[American Negro Slavery by Ulrich Bonnell Phillips]@TWC D-Link bookAmerican Negro Slavery CHAPTER IX 32/34
In 1842 accordingly, when the slaves numbered 50,740 and the sugar crop filled 140,000 hogsheads, the plantations were but 668.[44] The raising of the tariff anew in that year increased the plantations to 762 in 1845 and they reached their maximum number of 1,536 in 1849, when more than half of their mills were driven by steam[45] and their slaves numbered probably somewhat more than a hundred thousand of all ages.[46] Thereafter the recovery of the cotton market from the severe depression of the early 'forties caused a strong advance in slave prices which again checked the sugar spread, while the introduction of vacuum pans and other improvements in apparatus[47] promoted further consolidations. The number of estates accordingly diminished to 1,298 in 1859, on 987 of which the mills were steam driven, and on 52 of which the extraction and evaporation of the sugar was done by one sort or another of the newly invented devices.

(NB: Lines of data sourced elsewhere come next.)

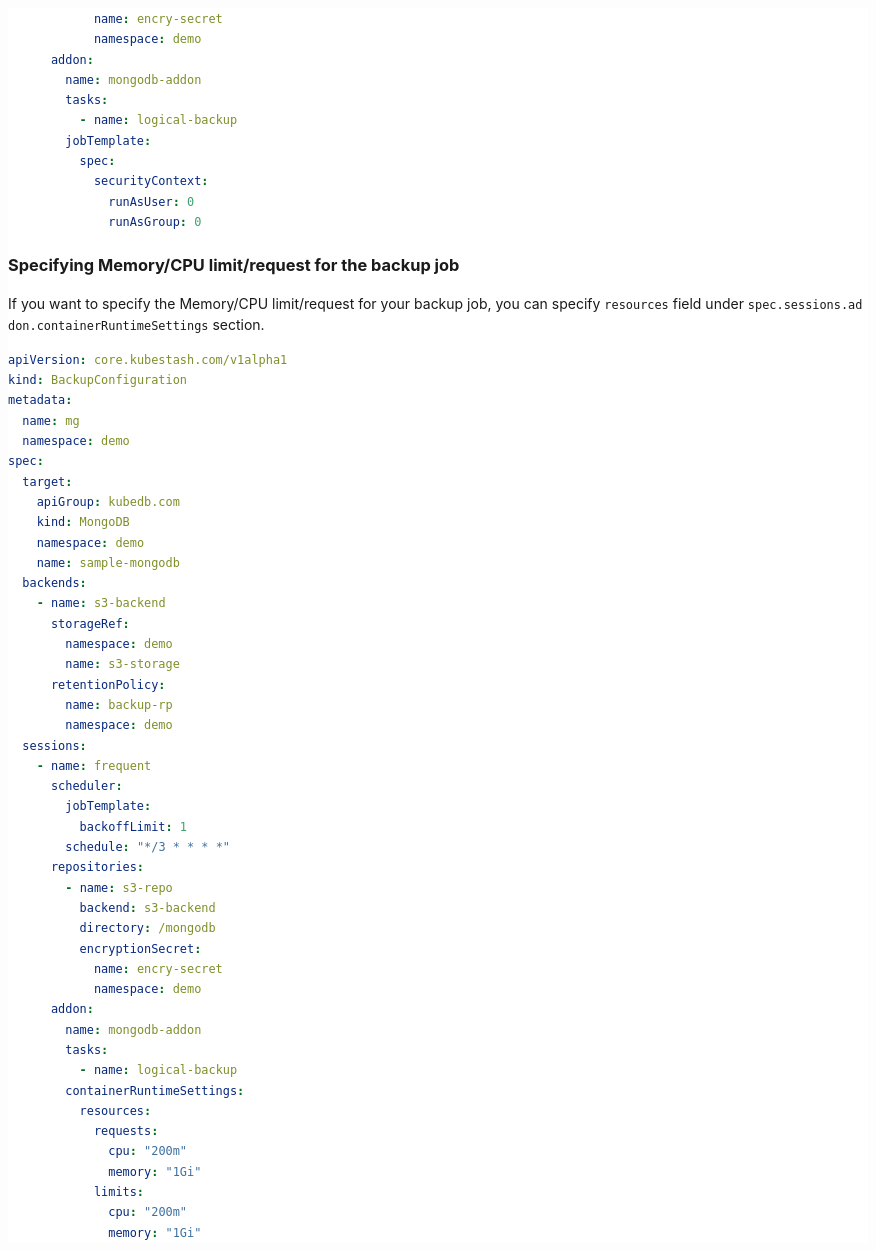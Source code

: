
```yaml
            name: encry-secret
            namespace: demo
      addon:
        name: mongodb-addon
        tasks:
          - name: logical-backup
        jobTemplate:
          spec:
            securityContext:
              runAsUser: 0
              runAsGroup: 0     
```

### Specifying Memory/CPU limit/request for the backup job

If you want to specify the Memory/CPU limit/request for your backup job, you can specify `resources` field under `spec.sessions.addon.containerRuntimeSettings` section.

```yaml
apiVersion: core.kubestash.com/v1alpha1
kind: BackupConfiguration
metadata:
  name: mg
  namespace: demo
spec:
  target:
    apiGroup: kubedb.com
    kind: MongoDB
    namespace: demo
    name: sample-mongodb
  backends:
    - name: s3-backend
      storageRef:
        namespace: demo
        name: s3-storage
      retentionPolicy:
        name: backup-rp
        namespace: demo
  sessions:
    - name: frequent
      scheduler:
        jobTemplate:
          backoffLimit: 1
        schedule: "*/3 * * * *"
      repositories:
        - name: s3-repo
          backend: s3-backend
          directory: /mongodb
          encryptionSecret:
            name: encry-secret
            namespace: demo
      addon:
        name: mongodb-addon
        tasks:
          - name: logical-backup
        containerRuntimeSettings:
          resources:
            requests:
              cpu: "200m"
              memory: "1Gi"
            limits:
              cpu: "200m"
              memory: "1Gi"
```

The gross number of slaves in the sugar parishes was nearly doubled between 1830 and 1850, but in the final ante-bellum decade it advanced only at about the rate of natural increase.[48] The sugar output advanced to 200,000 hogsheads in 1844 and to 450,000 in 1853.
Bad seasons then reduced it to 74,000 in 1856; and the previous maximum was not equaled in the remaining ante-bellum years.[49] The liability of the crop to damage from drought and early frost, and to destruction from the outpouring of the Mississippi through crevasses in the levees, explains the fluctuations in the yield.
Outside of Louisiana the industry took no grip except on the Brazos River in Texas, where in 1858 thirty-seven plantations produced about six thousand hogsheads.[50] [Footnote 42: _DeBow's Review_, I, 55.] [Footnote 43: V.Debouchel, _Histoire de la Louisiane_ (New Orleans, 1851), pp.
151 ff.] [Footnote 44: E.J.Forstall, _Agricultural Productions of Louisiana_ (New Orleans, 1845).] [Footnote 45: P.A.Champonier, _Statement of the Sugar Crop Made in Louisiana_ (New Orleans, annual, 1848-1859).] [Footnote 46: DeBow, in the _Compendium of the Seventh Census_, p.